Palin’s lack of a “there there” comes from lack of knowledge, Mitt’s from a lack of courage.

When someone comes across as fearful and nervous while talking about the most basic of domestic issues, as Mitt does, you inevitably wonder how this guy could be commander in chief, how he could deal with Putin if he can’t deal with cuddly Bret Baier.

So he seemed tough as nails in a bad way — when it came to killing jobs at Bain — but then also wimpy, when you’d want him to be tough.

We kept hearing that Mitt was a terrible candidate for the GOP, which was true.  It’s galling to hear someone who pays 14% in taxes talk about cutting Medicaid to poor kids and the elderly in nursing homes.  A “soak the poor” message is never appealing, especially to women, but never more so than when presented by a man worth hundreds of millions of dollars who doesn’t pay his fair share and wants to cut taxes on the rich even more.
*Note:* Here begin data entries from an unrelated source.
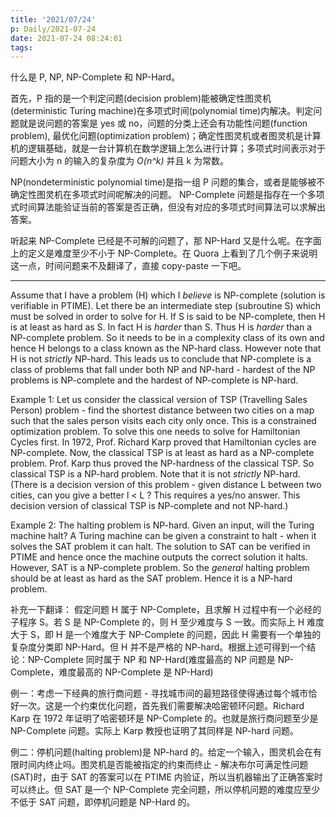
 ```yaml
---
title: '2021/07/24'
p: Daily/2021-07-24
date: 2021-07-24 08:24:01
tags:
---
```


什么是 P, NP, NP-Complete 和 NP-Hard。

首先，P 指的是一个判定问题(decision problem)能被确定性图灵机(deterministic Turing machine)在多项式时间(polynomial time)内解决。判定问题就是说问题的答案是 yes 或 no，问题的分类上还会有功能性问题(function problem), 最优化问题(optimization problem)；确定性图灵机或者图灵机是计算机的逻辑基础，就是一台计算机在数学逻辑上怎么进行计算；多项式时间表示对于问题大小为 n 的输入的复杂度为 *O(n^k)* 并且 k 为常数。
<!-- more -->  

NP(nondeterministic polynomial time)是指一组 P 问题的集合，或者是能够被不确定性图灵机在多项式时间呢解决的问题。
NP-Complete 问题是指存在一个多项式时间算法能验证当前的答案是否正确，但没有对应的多项式时间算法可以求解出答案。

听起来 NP-Complete 已经是不可解的问题了，那 NP-Hard 又是什么呢。在字面上的定义是难度至少不小于 NP-Complete。在 Quora 上看到了几个例子来说明这一点，时间问题来不及翻译了，直接 copy-paste 一下吧。

--- 

Assume that I have a problem (H) which I *believe* is NP-complete (solution is verifiable in PTIME). Let there be an intermediate step (subroutine S) which must be solved in order to solve for H. If S is said to be NP-complete, then H is at least as hard as S. In fact H is *harder* than S. Thus H is *harder* than a NP-complete problem. So it needs to be in a complexity class of its own and hence H belongs to a class known as the NP-hard class. However note that H is not *strictly* NP-hard. This leads us to conclude that NP-complete is a class of problems that fall under both NP and NP-hard - hardest of the NP problems is NP-complete and the hardest of NP-complete is NP-hard.

Example 1: Let us consider the classical version of TSP (Travelling Sales Person) problem - find the shortest distance between two cities on a map such that the sales person visits each city only once. This is a constrained optimization problem. To solve this one needs to solve for Hamiltonian Cycles first. In 1972, Prof. Richard Karp proved that Hamiltonian cycles are NP-complete. Now, the classical TSP is at least as hard as a NP-complete problem. Prof. Karp thus proved the NP-hardness of the classical TSP. So classical TSP is a NP-hard problem. Note that it is not *strictly* NP-hard.
(There is a decision version of this problem - given distance L between two cities, can you give a better l < L ? This requires a yes/no answer. This decision version of classical TSP is NP-complete and not NP-hard.)

Example 2: The halting problem is NP-hard. Given an input, will the Turing machine halt? A Turing machine can be given a constraint to halt - when it solves the SAT problem it can halt. The solution to SAT can be verified in PTIME and hence once the machine outputs the correct solution it halts. However, SAT is a NP-complete problem. So the *general* halting problem should be at least as hard as the SAT problem. Hence it is a NP-hard problem.


补充一下翻译：
假定问题 H 属于 NP-Complete，且求解 H 过程中有一个必经的子程序 S。若 S 是 NP-Complete 的，则 H 至少难度与 S 一致。而实际上 H 难度大于 S，即 H 是一个难度大于 NP-Complete 的问题，因此 H 需要有一个单独的复杂度分类即 NP-Hard。但 H 并不是严格的 NP-hard。根据上述可得到一个结论：NP-Complete 同时属于 NP 和 NP-Hard(难度最高的 NP 问题是 NP-Complete，难度最高的 NP-Complete 是 NP-Hard)

例一：考虑一下经典的旅行商问题 - 寻找城市间的最短路径使得通过每个城市恰好一次。这是一个约束优化问题，首先我们需要解决哈密顿环问题。Richard Karp 在 1972 年证明了哈密顿环是 NP-Complete 的。也就是旅行商问题至少是 NP-Complete 问题。实际上 Karp 教授也证明了其同样是 NP-hard 问题。

例二：停机问题(halting problem)是 NP-hard 的。给定一个输入，图灵机会在有限时间内终止吗。图灵机是否能被指定的约束而终止 - 解决布尔可满足性问题(SAT)时，由于 SAT 的答案可以在 PTIME 内验证，所以当机器输出了正确答案时可以终止。但 SAT 是一个 NP-Complete 完全问题，所以停机问题的难度应至少不低于 SAT 问题，即停机问题是 NP-Hard 的。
But more than a terrible candidate for one party, Mitt is a terrible politician.  He is stiff and awkward, and can’t convey warmth or empathy.  He’s cursed with that nervous laugh and obnoxious smirk.    That’s a bi-partisan problem, one we saw with Al Gore and John Kerry.  He went into politics to finish what George Romney started, but, like many men who follow in their father’s footsteps out of a sense of obligation, he lacked his dad’s innate talent for the profession.
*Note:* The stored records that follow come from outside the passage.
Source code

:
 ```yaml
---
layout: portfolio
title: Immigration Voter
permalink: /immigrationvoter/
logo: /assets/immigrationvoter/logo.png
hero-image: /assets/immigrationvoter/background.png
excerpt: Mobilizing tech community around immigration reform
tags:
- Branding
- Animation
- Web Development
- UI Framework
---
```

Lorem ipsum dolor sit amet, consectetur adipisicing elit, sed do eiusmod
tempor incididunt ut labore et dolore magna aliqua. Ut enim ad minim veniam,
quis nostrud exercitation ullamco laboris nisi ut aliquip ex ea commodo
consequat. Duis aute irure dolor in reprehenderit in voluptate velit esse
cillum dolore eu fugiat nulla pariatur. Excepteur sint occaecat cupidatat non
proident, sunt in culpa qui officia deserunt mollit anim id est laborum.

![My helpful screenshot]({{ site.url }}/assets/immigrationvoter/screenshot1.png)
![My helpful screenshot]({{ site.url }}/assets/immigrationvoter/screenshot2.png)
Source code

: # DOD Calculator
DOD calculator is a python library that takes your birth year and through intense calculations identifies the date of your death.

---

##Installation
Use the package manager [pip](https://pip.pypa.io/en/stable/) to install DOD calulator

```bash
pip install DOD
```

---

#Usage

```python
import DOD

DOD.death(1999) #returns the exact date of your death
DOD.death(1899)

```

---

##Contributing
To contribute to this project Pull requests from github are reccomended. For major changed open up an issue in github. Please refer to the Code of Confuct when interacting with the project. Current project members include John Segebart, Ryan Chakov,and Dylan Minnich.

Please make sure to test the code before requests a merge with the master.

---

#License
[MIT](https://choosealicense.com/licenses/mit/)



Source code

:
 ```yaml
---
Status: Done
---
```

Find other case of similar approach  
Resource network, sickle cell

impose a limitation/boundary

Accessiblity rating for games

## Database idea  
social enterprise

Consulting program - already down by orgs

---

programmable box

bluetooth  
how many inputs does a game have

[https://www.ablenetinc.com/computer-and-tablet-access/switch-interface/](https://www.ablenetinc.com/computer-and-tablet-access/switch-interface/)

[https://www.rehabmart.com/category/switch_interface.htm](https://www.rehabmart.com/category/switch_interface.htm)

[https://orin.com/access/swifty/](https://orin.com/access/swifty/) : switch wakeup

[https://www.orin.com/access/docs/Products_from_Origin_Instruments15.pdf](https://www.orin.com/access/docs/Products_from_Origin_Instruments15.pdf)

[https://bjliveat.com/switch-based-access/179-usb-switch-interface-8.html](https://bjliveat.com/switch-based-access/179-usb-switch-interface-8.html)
When we fail, we tend to make excuses and to blame others.  I hope that, as Mitt licks his wounds, he doesn’t think he lost because he’s a Mormon.  I really don’t think voters cared.  I also hope he doesn’t think we rejected him out of jealousy and resentment because he’s rich.  That’s not how or who we are.  It was the cluelessness and out-of-touchness he displayed as a result of that wealth, an inability to put himself in our shoes.  You can be rich (many, many politicians are) and still have charisma and connect with people.  Forty-four years after his assassination, it is easy for me to picture Bobby Kennedy radiating compassion as he campaigned, I see that toothy grin, those rolled-up shirtsleeves as his arms reached back in the crowd.  Was it real or fake?  I have no idea.  All that mattered was his ability to do it.

Speaking of failure and making excuses, the GOP should not blame their defeat just on Mitt.  I picture Mitt and his party as two drowning men, desperately clinging to each other and dragging each other down to their deaths.  If Mitt was a terrible candidate, he was also leading a terrible party.  Mitt oozed slickness and smarminess, but his party oozed craziness and extremism.  Todd Akin and Richard Mourdock helped take Mitt down with them.

The GOP should blame Mitt, and he should blame them.  There is plenty of blame to go around.

There is also plenty of hypocrisy that needs to be replaced with humility.  Last night on Fox News, Karl Rove shamelessly accused the President of being the one refusing to compromise and of calling his opponents unAmerican.   It is to laugh.  Sure you can get away with that on Fox, but you can’t win an election just with the Fox faithful.  The rest of us know our rubber from our glue.